According to this simulation study, the Gaussian efficiency of $\SQAD$ is $\approx 54\%$.

Asymptotic efficiency of SQAD

We already know the equation for the Gaussian efficiency of $\QAD$:

$$ \lim_{n \to \infty} e(\QAD_n(X, p),\; \SD_n(X)) = \Bigg( \pi p(1-p) \exp\Big(2\big(\erfinv(p) \big)^2 \Big) \Bigg)^{-1}. $$

To adopt this equation for $\SQAD$, we should put $p = \Phi(1) - \Phi(-1)$.

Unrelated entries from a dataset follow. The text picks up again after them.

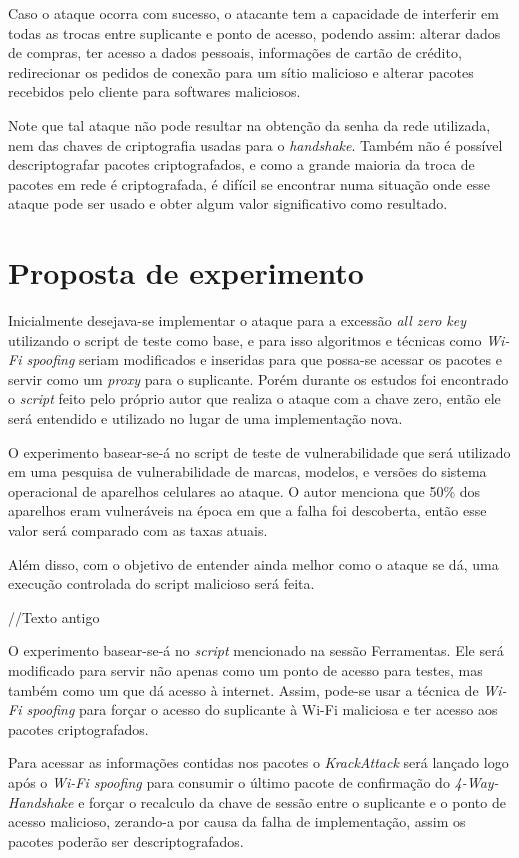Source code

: \documentclass[12pt]{article}
\begin{document}
Caso o ataque ocorra com sucesso, o atacante tem a capacidade de interferir em todas as trocas entre suplicante e ponto de acesso, podendo assim: alterar dados de compras, ter acesso a dados pessoais, informações de cartão de crédito, redirecionar os pedidos de conexão para um sítio malicioso e alterar pacotes recebidos pelo cliente para softwares maliciosos. 

Note que tal ataque não pode resultar na obtenção da senha da rede utilizada, nem das chaves de criptografia usadas para o \textit{handshake}. Também não é possível descriptografar pacotes  criptografados, e como a grande maioria da troca de pacotes em rede é criptografada, é difícil se encontrar numa situação onde esse ataque pode ser usado e obter algum valor significativo como resultado.


\section{Proposta de experimento}
Inicialmente desejava-se implementar o ataque para a excessão \textit{all zero key} utilizando o script de teste como base, e para isso algoritmos e técnicas como \textit{Wi-Fi spoofing} seriam modificados e inseridas para que possa-se acessar os pacotes e servir como um \textit{proxy} para o suplicante. Porém durante os estudos foi encontrado o \textit{script} feito pelo próprio autor que realiza o ataque com a chave zero, então ele será entendido e utilizado no lugar de uma implementação nova.  

O experimento basear-se-á no script de teste de vulnerabilidade que será utilizado em uma pesquisa de vulnerabilidade de marcas, modelos, e versões do sistema operacional de aparelhos celulares ao ataque. O autor menciona que 50\% dos aparelhos eram vulneráveis na época em que a falha foi descoberta, então esse valor será comparado com as taxas atuais.

Além disso, com o objetivo de entender ainda melhor como o ataque se dá, uma execução controlada do script malicioso será feita. 

//Texto antigo

O experimento basear-se-á no \textit{script} mencionado na sessão Ferramentas. Ele será modificado para servir não apenas como um ponto de acesso para testes, mas também como um que dá acesso à internet. Assim, pode-se usar a técnica de \textit{Wi-Fi spoofing} para forçar o acesso do suplicante à Wi-Fi maliciosa e ter acesso aos pacotes criptografados.

Para acessar as informações contidas nos pacotes o \textit{KrackAttack} será lançado logo após o \textit{Wi-Fi spoofing} para consumir o último pacote de confirmação do \textit{4-Way-Handshake} e forçar o recalculo da chave de sessão entre o suplicante e o ponto de acesso malicioso, zerando-a por causa da falha de implementação, assim os pacotes poderão ser descriptografados.
\end{document}
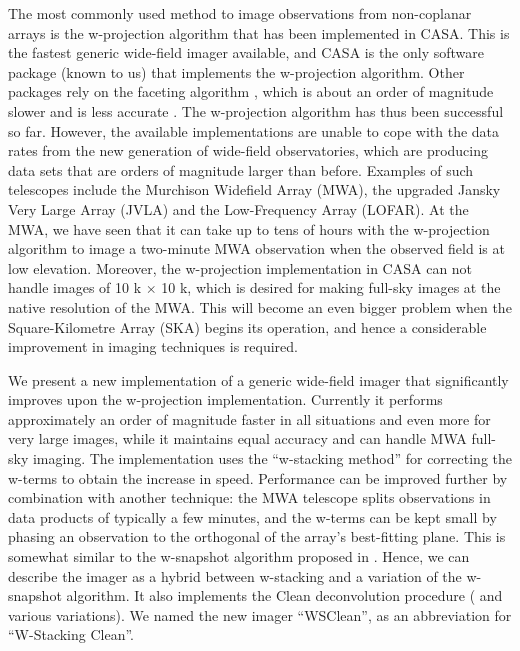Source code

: \documentclass[a4paper,10pt]{article}
\begin{document}
The most commonly used method to image observations from non-coplanar arrays is the w-projection algorithm \citep{wprojection-cornwell} that has been implemented in CASA. This is the fastest generic wide-field imager available, and CASA is the only software package (known to us) that implements the w-projection algorithm. Other packages rely on the faceting algorithm \citep{facetting-cornwell}, which is about an order of magnitude slower and is less accurate \citep{wprojection-cornwell}. The w-projection algorithm has thus been successful so far. However, the available implementations are unable to cope with the data rates from the new generation of wide-field observatories, which are producing data sets that are orders of magnitude larger than before. Examples of such telescopes include the Murchison Widefield Array (MWA), the upgraded Jansky Very Large Array (JVLA) and the Low-Frequency Array (LOFAR). At the MWA, we have seen that it can take up to tens of hours with the w-projection algorithm to image a two-minute MWA observation when the observed field is at low elevation. Moreover, the w-projection implementation in CASA can not handle images of 10 k $\times$ 10 k, which is desired for making full-sky images at the native resolution of the MWA. This will become an even bigger problem when the Square-Kilometre Array (SKA) begins its operation, and hence a considerable improvement in imaging techniques is required.

We present a new implementation of a generic wide-field imager that significantly improves upon the w-projection implementation. Currently it performs approximately an order of magnitude faster in all situations and even more for very large images, while it maintains equal accuracy and can handle MWA full-sky imaging. The implementation uses the ``w-stacking method'' for correcting the w-terms \citep{widefield-imaging-ska-cornwell} to obtain the increase in speed. Performance can be improved further by combination with another technique: the MWA telescope splits observations in data products of typically a few minutes, and the w-terms can be kept small by phasing an observation to the orthogonal of the array's best-fitting plane. This is somewhat similar to the w-snapshot algorithm proposed in \citet{widefield-imaging-ska-cornwell}. Hence, we can describe the imager as a hybrid between w-stacking and a variation of the w-snapshot algorithm. It also implements the Clean deconvolution procedure (\citealt{hogbom-clean} and various variations). We named the new imager ``WSClean'', as an abbreviation for ``W-Stacking Clean''.
\end{document}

Since $\Phi(1) = (1 + \erf(1/\sqrt{2})) / 2$, we can write

$$ \erf(1/\sqrt{2}) = 2\Phi(1) - 1 = \Phi(1) - \Phi(-1), $$

which is the same as

$$ 2\Big(\erfinv(\Phi(1) - \Phi(-1)) \Big)^2 = 1. $$

This gives us a simple expression for the Gaussian efficiency of $\SQAD_n(X)$:

$$ \lim_{n \to \infty} e(\SQAD_n(X),\; \SD_n(X)) = \Big( \pi e \cdot (\Phi(1)-\Phi(-1)) \cdot (1-\Phi(1)+\Phi(-1)) \Big)^{-1} \approx 0.540565. $$

Summary

In this post, we discussed a new measure of statistical dispersion called the standard quantile absolute deviation ($\SQAD$) which is consistent with the standard deviation under normality. Its breakdown point is $\approx 31.73\%$. When such robustness is enough, $\SQAD$ can be a decent replacement for the median absolute deviation because it has higher statistical efficiency ($\approx 54\%$).

References

[Hyndman1996]
Hyndman, R. J. and Fan, Y. 1996. Sample quantiles in statistical packages, American Statistician 50, 361–365.
https://doi.org/10.2307/2684934
[Harrell1982]
Harrell, F.E. and Davis, C.E., 1982. A new distribution-free quantile estimator. Biometrika, 69(3), pp.635-640.
https://pdfs.semanticscholar.org/1a48/9bb74293753023c5bb6bff8e41e8fe68060f.pdf
[Akinshin2022]
Andrey Akinshin (2022) Trimmed Harrell-Davis quantile estimator based on the highest density interval of the given width, Communications in Statistics - Simulation and Computation.
https://doi.org/10.1080/03610918.2022.2050396
[Arnold2008]
Arnold, Barry C., N. Balakrishnan, and H. N. Nagaraja. A First Course in Order Statistics. Classics in Applied Mathematics 54. Philadelphia, PA: SIAM, 2008.